If you are feeling the heat, or perhaps, heading off to even sunnier climes, have you thought about some other strategies, beyond the ‘stay out of the sun’ & ‘carry water with you’ ones? ( By the by, I was mildly concerned to be exhorted to carry bottled water with me on train journeys over the tannoy at the railway station the other day. What were the possible calamities awaiting between Ramsgate and Canterbury, I wondered? Answers on a postcard…)
Well, if you do get stuck somewhere hot and humid for a while and are not operating any machinery e.g. driving, or pushing a push chair… or, various other activities come to mind too, like: riding a bike, or a horse…
Anyway, apart from wearing a hat and hiding in the shade, there are some little things you can try. :
1. Reduce the heat generated in your body by reducing your activity.
Yes, you have probably tried to stop running around, but there’s scope to reduce your activity further by changing how you breathe.
Slow your metabolism by slowing your breathing:
- Close your eyes.
- Take a gentle, slow deep breath in,
- hold it for a count of 3
- and let it go gently.
Repeat,
- holding the breath for a count of 5,
- then again for a count of 7,
letting each warm out breath slide away in its own sweet time.
Continue breathing at this gentle pace, noticing how much cooler the in breaths feel, no need to keep counting.
( you can open your eyes again whenever you like, it just helps to focus as you get the rhythm established )
2. Use your body’s responsiveness to your imagination:
- Imagine standing under a cascade of cool water, a shower or even waterfall.
- Imagine the feeling as your hair and head become wet,
- the sensations as the cold water flows over your skin,
- how the water becomes colder and colder,
- washing your body heat away…
- When you are feeling more comfortable, you can let the image go and just enjoy the sensation. It is relaxing too!
#keepingcool #visualisations #coolbreathing
If you are reading this thinking:
“ I am pregnant! and/or “I have (think of a number) toddlers/children to watch and keep up with, how am I ever going to get to do this?”
I have a couple of suggestions to add which might help, Part 2 is especially for you
2 little tricks to maintain your cool – part 2
Encourage the child(ren) to join in; they usually have great imaginations and respond quickly to visualisation games. Let them come up with their own variations: garden hose/snowfall, whatever they like. They will probably be able to continue to chat their way through this, so don’t expect silence!

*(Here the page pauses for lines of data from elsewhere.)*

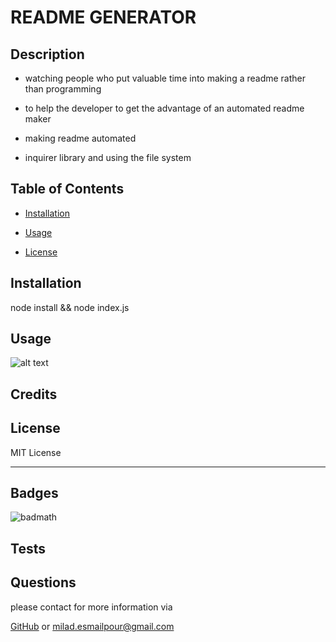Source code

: # README GENERATOR

## Description

- watching people who put valuable time into making a readme rather than programming

- to help the developer to get the advantage of an automated readme maker

- making readme automated

- inquirer library and using the file system

## Table of Contents
- [Installation](#installation)

- [Usage](#usage)


- [License](#license)

## Installation

node install && node index.js

## Usage


![alt text](../assets/images/screenshot.png)

## Credits


## License

MIT License

---
## Badges

![badmath](https://img.shields.io/github/languages/top/lernantino/badmath)
## Tests


## Questions

please contact for more information via

[GitHub](https://github.com/miladesmailpour)
or
milad.esmailpour@gmail.com 
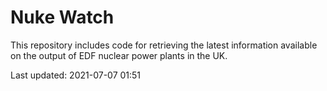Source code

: # Nuke Watch

This repository includes code for retrieving the latest information available on the output of EDF nuclear power plants in the UK.

Last updated: 2021-07-07 01:51
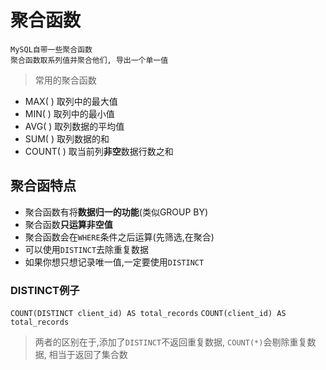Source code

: # 聚合函数

    MySQL自带一些聚合函数
    聚合函数取系列值并聚合他们, 导出一个单一值


> 常用的聚合函数

* MAX( )    取列中的最大值
* MIN( )    取列中的最小值
* AVG( )    取列数据的平均值
* SUM( )   取列数据的和
* COUNT( )    取当前列**非空**数据行数之和


## 聚合函特点

* 聚合函数有将**数据归一的功能**(类似GROUP BY)
* 聚合函数**只运算非空值**
* 聚合函数会在`WHERE`条件之后运算(先筛选,在聚合)
* 可以使用`DISTINCT`去除重复数据
* 如果你想只想记录唯一值,一定要使用`DISTINCT`

### DISTINCT例子

`COUNT(DISTINCT client_id) AS total_records`
`COUNT(client_id) AS total_records`
> 两者的区别在于,添加了`DISTINCT`不返回重复数据,
> `COUNT(*)`会剔除重复数据, 相当于返回了集合数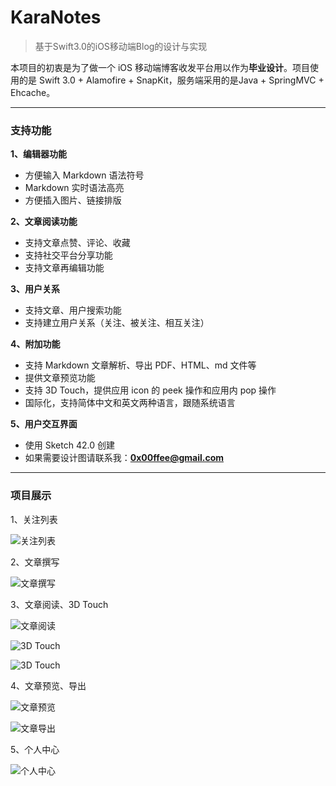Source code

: # KaraNotes
> 基于Swift3.0的iOS移动端Blog的设计与实现


本项目的初衷是为了做一个 iOS 移动端博客收发平台用以作为**毕业设计**。项目使用的是 Swift 3.0 + Alamofire + SnapKit，服务端采用的是Java + SpringMVC + Ehcache。

****
### 支持功能

**1、编辑器功能**

- 方便输入 Markdown 语法符号
- Markdown 实时语法高亮
- 方便插入图片、链接排版

**2、文章阅读功能**

- 支持文章点赞、评论、收藏
- 支持社交平台分享功能
- 支持文章再编辑功能

**3、用户关系**

- 支持文章、用户搜索功能
- 支持建立用户关系（关注、被关注、相互关注）

**4、附加功能**

- 支持 Markdown 文章解析、导出 PDF、HTML、md 文件等
- 提供文章预览功能
- 支持 3D Touch，提供应用 icon 的 peek 操作和应用内 pop 操作
- 国际化，支持简体中文和英文两种语言，跟随系统语言

**5、用户交互界面**

- 使用 Sketch 42.0 创建
- 如果需要设计图请联系我：**0x00ffee@gmail.com**

****

### 项目展示

1、关注列表

![关注列表](http://www.cuipengfei.cn/assets/post_images/2017/attention.png)

2、文章撰写

![文章撰写](http://www.cuipengfei.cn/assets/post_images/2017/write_article.png)

3、文章阅读、3D Touch

![文章阅读](http://www.cuipengfei.cn/assets/post_images/2017/article.png)

![3D Touch](http://www.cuipengfei.cn/assets/post_images/2017/article_pop.png)

![3D Touch](http://www.cuipengfei.cn/assets/post_images/2017/peek.png)

4、文章预览、导出

![文章预览](http://www.cuipengfei.cn/assets/post_images/2017/preview_article.png)

![文章导出](http://www.cuipengfei.cn/assets/post_images/2017/export_article.png)

5、个人中心

![个人中心](http://www.cuipengfei.cn/assets/post_images/2017/mine.gif)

You could turn the breathing exercise into a counting game: ‘can you hold that breath while we count on our fingers?’ ‘Can you do it lying down?’ ‘With your feet up?’ ‘And your eyes closed?’

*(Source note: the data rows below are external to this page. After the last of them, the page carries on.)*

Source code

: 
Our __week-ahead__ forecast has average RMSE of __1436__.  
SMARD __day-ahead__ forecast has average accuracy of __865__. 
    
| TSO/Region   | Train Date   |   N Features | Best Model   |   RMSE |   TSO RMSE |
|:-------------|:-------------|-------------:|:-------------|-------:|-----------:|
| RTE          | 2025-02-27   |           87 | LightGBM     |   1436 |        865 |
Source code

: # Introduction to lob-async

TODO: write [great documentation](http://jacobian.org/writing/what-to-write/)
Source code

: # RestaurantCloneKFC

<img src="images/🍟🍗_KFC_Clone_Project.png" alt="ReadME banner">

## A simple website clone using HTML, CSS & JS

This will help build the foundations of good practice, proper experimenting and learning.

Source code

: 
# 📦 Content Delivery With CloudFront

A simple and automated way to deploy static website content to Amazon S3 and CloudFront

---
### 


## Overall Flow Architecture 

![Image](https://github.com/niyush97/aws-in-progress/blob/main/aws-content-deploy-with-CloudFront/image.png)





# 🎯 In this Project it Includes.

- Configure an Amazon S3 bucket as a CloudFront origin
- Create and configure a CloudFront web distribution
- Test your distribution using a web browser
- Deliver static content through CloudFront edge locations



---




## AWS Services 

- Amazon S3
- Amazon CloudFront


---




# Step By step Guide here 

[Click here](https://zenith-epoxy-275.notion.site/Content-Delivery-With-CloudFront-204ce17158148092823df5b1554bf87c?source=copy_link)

I recently spent quite a decent length of time ‘inflating’ a toddler through our finger tips, and slowly deflating again…..
If you want to spin it out, make it into a challenge by trying to make them laugh while they do the breathing. Or an adventure game, creating a shelter/tent to lurk in together, doing the breathing exercise to keep quiet and ‘not disturb the animals you are watching’.
Have fun!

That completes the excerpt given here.